Plant Behaviour & Intelligence

  • Anthony Trewavas
OXFORD UNIV. PRESS, 2014. 304pp. £55

Most of us view plants as static, passive elements of the landscape. In this book Trewavas manages to shake this common belief. To his eyes plants are actively engaged with their environment, it is just that their behaviour consists of morphological changes that are generally too slow for us to notice. He gives a few anecdotal examples of more easily observed movements, like the sensitive plant Mimosa pudica folding its leaves when touched or a carnivorous plant closing its death trap, but his compelling case for plant behaviour comes when describing the astonishing activities of root systems.

Because the distribution of mineral nutrients in the soil is very patchy and water availability varies over time, plant roots have to keep exploring their environment. They act as a constantly evolving underground network of fractal, wriggling probes, sniffing and swallowing scattered resources. No wonder this aspect of plant behaviour is easily missed: not only is it slow, it is also hidden from our eyes. The ability of game theory to interpret the competitive manoeuvres of roots in soil space is presented as a sign of intelligent behaviour. By digging up forgotten experimental results and associating them with present-day research, Trewavas deeply challenges our conceptions of plants, questioning our definition of an intelligent life form and teaching us to appreciate something to which we cannot easily relate.

Trewavas outlines his work as following up on Barbara McClintock's Nobel speech assertion1: “A goal for the future would be to determine the extent of knowledge the cell has of itself, and how it utilizes this knowledge in a ‘thoughtful’ manner when challenged.” His primary aim is to convince us that plants do behave and that intelligence does not require a brain. Trewavas defines intelligence as a capacity to solve problems and applies that definition in the context of plants to mean successful adaptation to variable environmental conditions. He considers the ability of plants to assess their environment, and use that information to make optimal biological choices, to be a decision-making process with a role equivalent to our thought.

In the 1970s, Christopher Bird and Peter Tompkins first published The Secret Life of Plants2, in which they claimed, among other things, that plants were sentient and could sense the thoughts of humans. Since then, many biologists associate plant intelligence with the mystical ramblings described in Bird and Tompkins's book. Anthony Trewavas is, however, no New Age theorist. He is a now retired professor from the University of Edinburgh and a Fellow of the Royal Society whose work on calcium signalling has been published in journals of the highest quality. But he is also known as an advocate of ‘plant neurobiology’.

Trewavas wants to fight the conception that plant behaviour is a sum of “dumb reflex”.

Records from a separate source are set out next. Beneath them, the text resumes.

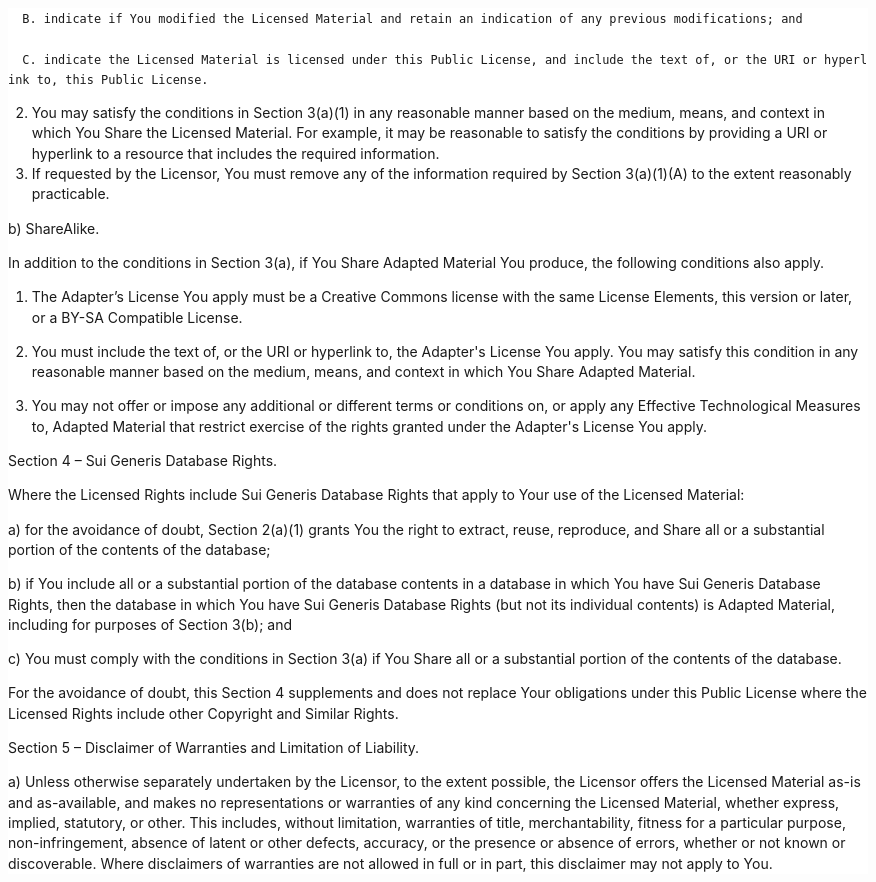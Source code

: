       B. indicate if You modified the Licensed Material and retain an indication of any previous modifications; and
    
      C. indicate the Licensed Material is licensed under this Public License, and include the text of, or the URI or hyperlink to, this Public License.

  2. You may satisfy the conditions in Section 3(a)(1) in any reasonable manner based on the medium, means, and context in which You Share the Licensed Material. For example,    it may be reasonable to satisfy the conditions by providing a URI or hyperlink to a resource that includes the required information.
  3. If requested by the Licensor, You must remove any of the information required by Section 3(a)(1)(A) to the extent reasonably practicable.

b) ShareAlike.

In addition to the conditions in Section 3(a), if You Share Adapted Material You produce, the following conditions also apply.

  1. The Adapter’s License You apply must be a Creative Commons license with the same License Elements, this version or later, or a BY-SA Compatible License.
 
  2. You must include the text of, or the URI or hyperlink to, the Adapter's License You apply. You may satisfy this condition in any reasonable manner based on the medium,     means, and context in which You Share Adapted Material.
 
 3. You may not offer or impose any additional or different terms or conditions on, or apply any Effective Technological Measures to, Adapted Material that restrict exercise   of the rights granted under the Adapter's License You apply.
  
Section 4 – Sui Generis Database Rights.

Where the Licensed Rights include Sui Generis Database Rights that apply to Your use of the Licensed Material:

a) for the avoidance of doubt, Section 2(a)(1) grants You the right to extract, reuse, reproduce, and Share all or a substantial portion of the contents of the database;

b) if You include all or a substantial portion of the database contents in a database in which You have Sui Generis Database Rights, then the database in which You have Sui Generis Database Rights (but not its individual contents) is Adapted Material, including for purposes of Section 3(b); and

c) You must comply with the conditions in Section 3(a) if You Share all or a substantial portion of the contents of the database.

For the avoidance of doubt, this Section 4 supplements and does not replace Your obligations under this Public License where the Licensed Rights include other Copyright and 
Similar Rights.

Section 5 – Disclaimer of Warranties and Limitation of Liability.

a) Unless otherwise separately undertaken by the Licensor, to the extent possible, the Licensor offers the Licensed Material as-is and as-available, and makes no representations or warranties of any kind concerning the Licensed Material, whether express, implied, statutory, or other. This includes, without limitation, warranties of title, merchantability, fitness for a particular purpose, non-infringement, absence of latent or other defects, accuracy, or the presence or absence of errors, whether or not known or discoverable. Where disclaimers of warranties are not allowed in full or in part, this disclaimer may not apply to You.
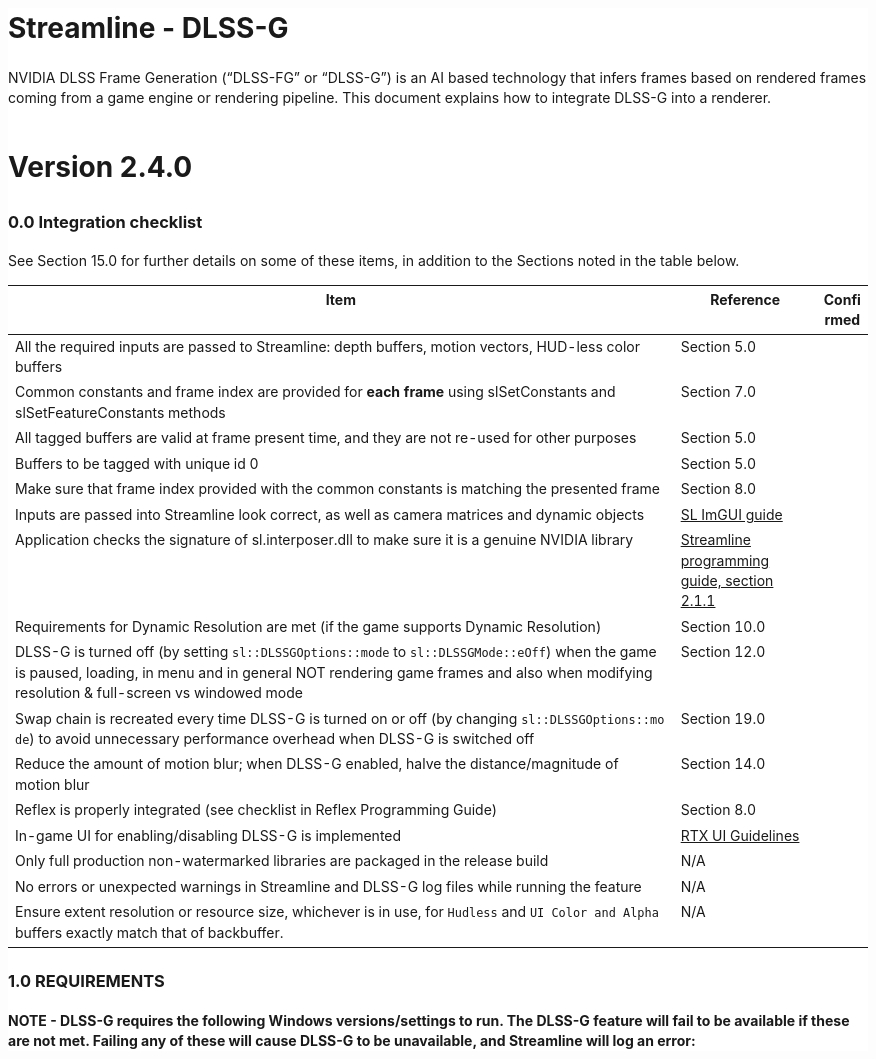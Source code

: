 Streamline - DLSS-G
=======================

NVIDIA DLSS Frame Generation (“DLSS-FG” or “DLSS-G”) is an AI based technology that infers frames based on rendered frames coming from a game engine or rendering pipeline. This document explains how to integrate DLSS-G into a renderer.

Version 2.4.0
=======

### 0.0 Integration checklist

See Section 15.0 for further details on some of these items, in addition to the Sections noted in the table below.

Item | Reference | Confirmed
---|---|---
All the required inputs are passed to Streamline: depth buffers, motion vectors, HUD-less color buffers  | Section 5.0 |
Common constants and frame index are provided for **each frame** using slSetConstants and slSetFeatureConstants methods   |  Section 7.0 |
All tagged buffers are valid at frame present time, and they are not re-used for other purposes | Section 5.0 |
Buffers to be tagged with unique id 0 | Section 5.0 |
Make sure that frame index provided with the common constants is matching the presented frame | Section 8.0 |
Inputs are passed into Streamline look correct, as well as camera matrices and dynamic objects | [SL ImGUI guide](<Debugging - SL ImGUI (Realtime Data Inspection).md>) |
Application checks the signature of sl.interposer.dll to make sure it is a genuine NVIDIA library | [Streamline programming guide, section 2.1.1](./ProgrammingGuide.md#211-security) |
Requirements for Dynamic Resolution are met (if the game supports Dynamic Resolution)  | Section 10.0 |
DLSS-G is turned off (by setting `sl::DLSSGOptions::mode` to `sl::DLSSGMode::eOff`) when the game is paused, loading, in menu and in general NOT rendering game frames and also when modifying resolution & full-screen vs windowed mode | Section 12.0 |
Swap chain is recreated every time DLSS-G is turned on or off (by changing `sl::DLSSGOptions::mode`) to avoid unnecessary performance overhead when DLSS-G is switched off | Section 19.0 |
Reduce the amount of motion blur; when DLSS-G enabled, halve the distance/magnitude of motion blur | Section 14.0 |
Reflex is properly integrated (see checklist in Reflex Programming Guide) | Section 8.0 |
In-game UI for enabling/disabling DLSS-G is implemented | [RTX UI Guidelines](<RTX UI Developer Guidelines.pdf>) |
Only full production non-watermarked libraries are packaged in the release build | N/A |
No errors or unexpected warnings in Streamline and DLSS-G log files while running the feature | N/A |
Ensure extent resolution or resource size, whichever is in use, for `Hudless` and `UI Color and Alpha` buffers exactly match that of backbuffer. | N/A |

### 1.0 REQUIREMENTS

**NOTE - DLSS-G requires the following Windows versions/settings to run.  The DLSS-G feature will fail to be available if these are not met.  Failing any of these will cause DLSS-G to be unavailable, and Streamline will log an error:**

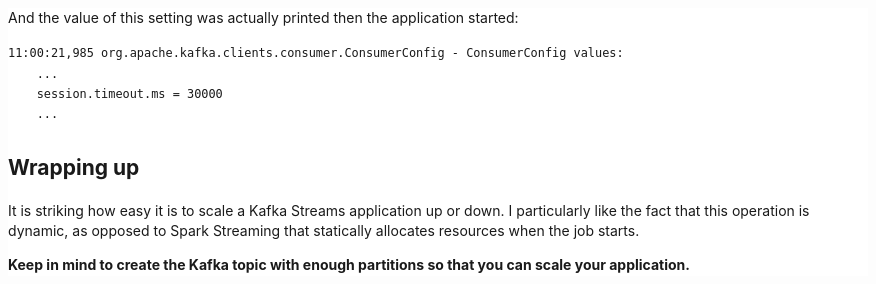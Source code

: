 And the value of this setting was actually printed then the application started:

```language-none
11:00:21,985 org.apache.kafka.clients.consumer.ConsumerConfig - ConsumerConfig values:
    ...
    session.timeout.ms = 30000
    ...
```

## Wrapping up

It is striking how easy it is to scale a Kafka Streams application up or down. I particularly like the fact that this operation is dynamic, as opposed to Spark Streaming that statically allocates resources when the job starts.

**Keep in mind to create the Kafka topic with enough partitions so that you can scale your application.**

The creation of this field about ten years ago triggered a knee-jerk reaction in the plant research community, amply demonstrated by the refreshingly scornful comment of one of my colleagues: “Real scientists do not call plants intelligent!” More polite opponents call it “a provocative idea”, and believe it to be “founded on superficial analogies and questionable extrapolations”3. One purpose of this book, though never clearly stated, is to detail some of the ideas behind plant neurobiology. Trewavas wants to fight the conception that plant behaviour is a sum of “dumb reflex”. He convincingly argues that given the complexity of wild environments, there is no way that the response to all possible combinations of conditions can be genetically programmed. He demonstrates that plants make use of memory and learning, and can integrate multiple types of information to adapt to their specific environment.

When Trewavas applies systems biology concepts to the subject of plant behaviour, he nails a critical limitation in current research, namely to consider the plant as the entire system. The behaviour of a plant is intimately linked to its environment, and so the system of study must comprise both elements. When researchers sever the plant from its environment, they provoke its passivity. As he nicely puts it: in laboratories, “plants are made to perform to order by the experimenter, just as animals are made to perform in a circus ring.” Natural environments, not laboratories, show the real range of plant behaviour.

This is a book that requires patience, although the author's enthusiasm for the complexity of life is evident. While Trewavas warns us that he wrote a “book for dipping into, rather than reading through”, a kind of memoir, it is too long, and in attempting to convey his ideas, makes no concession to the reader. Indeed, we even have to wait six chapters for a definition of behaviour. Despite these shortcomings, the book succeeds in reshaping our perception of plants. A few chapters are enough to uncover the hidden diversity of plant ingenuity and show how oblivious we are of what is different from us. The evidence for plant resourcefulness and the elaborate metaphors that confer unexpected meaning to these findings also give us a better grasp on the complexity of plants.

Is that enough to prove that plants are intelligent? That comes down to simple semantics. In my opinion, the scope of the word ‘intelligence’ allows its extension to all kingdoms of life. But what matters more than defining intelligence is that thinking differently about plants, which Trewavas forces us to do, affects the way we will study them. The greater lesson to be learned from this book is not about plant intelligence but human intelligence: as smart as we like to believe we are, we should not let comfortable preconceptions constrain our ideas and hinder our exploration of the complexity of nature.